La declaration sonne comme un avertissement. "Les relations dans
le domaine militaire avec la France ont ete suspendues", a declare
mercredi soir le general Ilker Basbug, chef d’etat-major de l’armee
de terre, lors d’une reception marquant le 23e anniversaire de la
Republique turque autoproclamee de Chypre Nord. La reunion annuelle
qui passe en revue la cooperation militaire turco-francaise, prevue
en decembre, a deja ete annulee. Il s’agit de la première mesure de
retorsion directe contre la France, après le vote, mi-octobre, par
106 deputes, d’un projet de loi sanctionnant la negation du genocide
armenien entre 1915 et 1917. Le texte doit encore passer au Senat,
revenir a la Chambre, puis etre signe par le President.
Echanges.
Le chef de la diplomatie turque, Abdullah Gul, a affirme que, si cette
loi prenait effet, "les liens bilateraux seraient irreparablement
endommages dans les domaines economique, politique et de securite". Les
echanges entre la Turquie et la France se chiffraient en 2005 a 8,2
milliards d’euros.
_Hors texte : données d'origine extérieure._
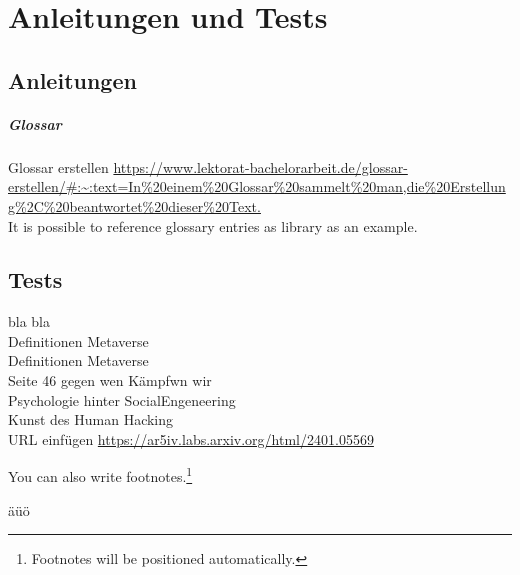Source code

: \chapter{Anleitungen und Tests}\label{ch:Anleitungen}

\section{Anleitungen}

\paragraph*{Glossar}

Glossar erstellen \url{https://www.lektorat-bachelorarbeit.de/glossar-erstellen/#:~:text=In%20einem%20Glossar%20sammelt%20man,die%20Erstellung%2C%20beantwortet%20dieser%20Text.} \\
It is possible to reference glossary entries as \gls{library} as an example.\\






%


\section*{Tests}

bla bla \cite{test1}\\
Definitionen Metaverse \cite{Ball22}
\\Definitionen Metaverse \cite{Drip22} \\
Seite 46 gegen wen Kämpfwn wir \cite{Hypp22}\\
Psychologie hinter SocialEngeneering \cite{schu11}\\
Kunst des Human Hacking \cite{Hadn11}
\\

URL einfügen \url{https://ar5iv.labs.arxiv.org/html/2401.05569}


You can also write footnotes.\footnote{Footnotes will be positioned automatically.}

äüö
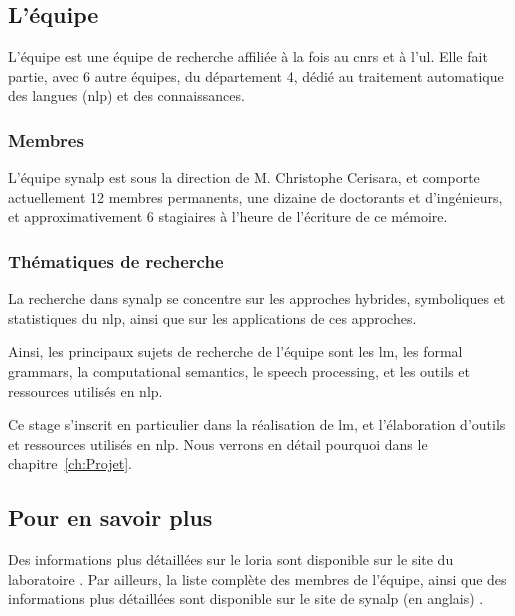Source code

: \subsection{L'équipe }
L'équipe  est une équipe de recherche affiliée à la fois au \gls{cnrs} et à l'\gls{ul}.
Elle fait partie, avec 6 autre équipes, du département 4, dédié au traitement automatique des langues (\gls{nlp}) et des connaissances.

\subsubsection*{Membres}
L'équipe \gls{synalp} est sous la direction de M. Christophe Cerisara, et comporte actuellement 12 membres permanents, une dizaine de doctorants et d'ingénieurs, et approximativement 6 stagiaires à l'heure de l'écriture de ce mémoire.

\subsubsection*{Thématiques de recherche}
La recherche dans \gls{synalp} se concentre sur les approches hybrides, symboliques et statistiques du \gls{nlp}, ainsi que sur les applications de ces approches.

Ainsi, les principaux sujets de recherche de l'équipe sont les \gls{lm}, les \gls{formal grammars}, la \gls{computational semantics}, le \gls{speech processing}, et les outils et ressources utilisés en \gls{nlp}.

Ce stage s'inscrit en particulier dans la réalisation de \gls{lm}, et l'élaboration d'outils et ressources utilisés en \gls{nlp}. Nous verrons en détail pourquoi dans le chapitre~\ref{ch:Projet}.

\subsection*{Pour en savoir plus}
Des informations plus détaillées sur le \gls{loria} sont disponible sur {le site du laboratoire \autocite{about_loria}}.
Par ailleurs, la liste complète des membres de l'équipe, ainsi que des informations plus détaillées sont disponible sur {le site de \gls{synalp} (en anglais) \autocite{about_synalp}}.


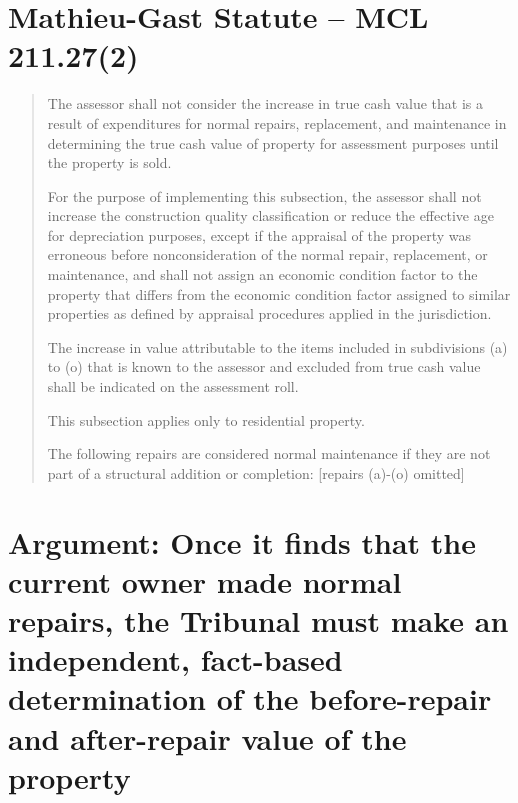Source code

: \documentclass[12pt,\documentclassflag]{michiganCourtOfAppealsBrief}
\begin{document}
\section{Mathieu-Gast Statute -- MCL 211.27(2)}
\begin{quotation}
The assessor shall not consider the increase in true cash value that is a result of expenditures for normal repairs, replacement, and maintenance in determining the true cash value of property for assessment purposes until the property is sold.

For the purpose of implementing this subsection, the assessor shall not increase the construction quality classification or reduce the effective age for depreciation purposes, except if the appraisal of the property was erroneous before nonconsideration of the normal repair, replacement, or maintenance, and shall not assign an economic condition factor to the property that differs from the economic condition factor assigned to similar properties as defined by appraisal procedures applied in the jurisdiction.

The increase in value attributable to the items included in subdivisions (a) to (o) that is known to the assessor and excluded from true cash value shall be indicated on the assessment roll.

This subsection applies only to residential property.

The following repairs are considered normal maintenance if they are not part of a structural addition or completion: [repairs (a)-(o) omitted]

\end{quotation}


\section{Argument: Once it finds that the current owner made normal repairs, the Tribunal must make an independent, fact-based determination of the before-repair and after-repair value of the property}
\end{document}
L’annonce du chef de l’armee de terre turque
a surpris. "Elle a ete faite dans un cadre informel, lors d’une
reception, pas sous la forme d’une communication officielle", a releve
un haut diplomate francais. Hier soir, le chef d’etat-major general,
le general Buyukanit, repute etre un faucon, n’avait pas confirme
cette annonce. La suspension ne concernerait que les relations
bilaterales, mais pas la cooperation au sein de l’Otan ou dans le
cadre d’operations multilaterales, comme en Afghanistan ou au Liban. A
Paris, on rappelle aussi que nombre de fournisseurs francais sont en
fait largement europeens, comme la societe franco-germano-espagnole
Eurocopter, filiale d’EADS, en lice pour un marche de 52 appareils
civils et militaires.
Obstacle.
L’armee, qui se veut la gardienne des valeurs republicaines, semble
vouloir obliger le Premier ministre, Recep Tayyip Erdogan, a durcir
sa position. Au-dela des effets de manche, les reactions d’Ankara
sont restees contenues, car un appel officiel au boycottage des
firmes francaises aurait cree un nouvel obstacle dans les difficiles
negociations d’adhesion de la Turquie a l’UE.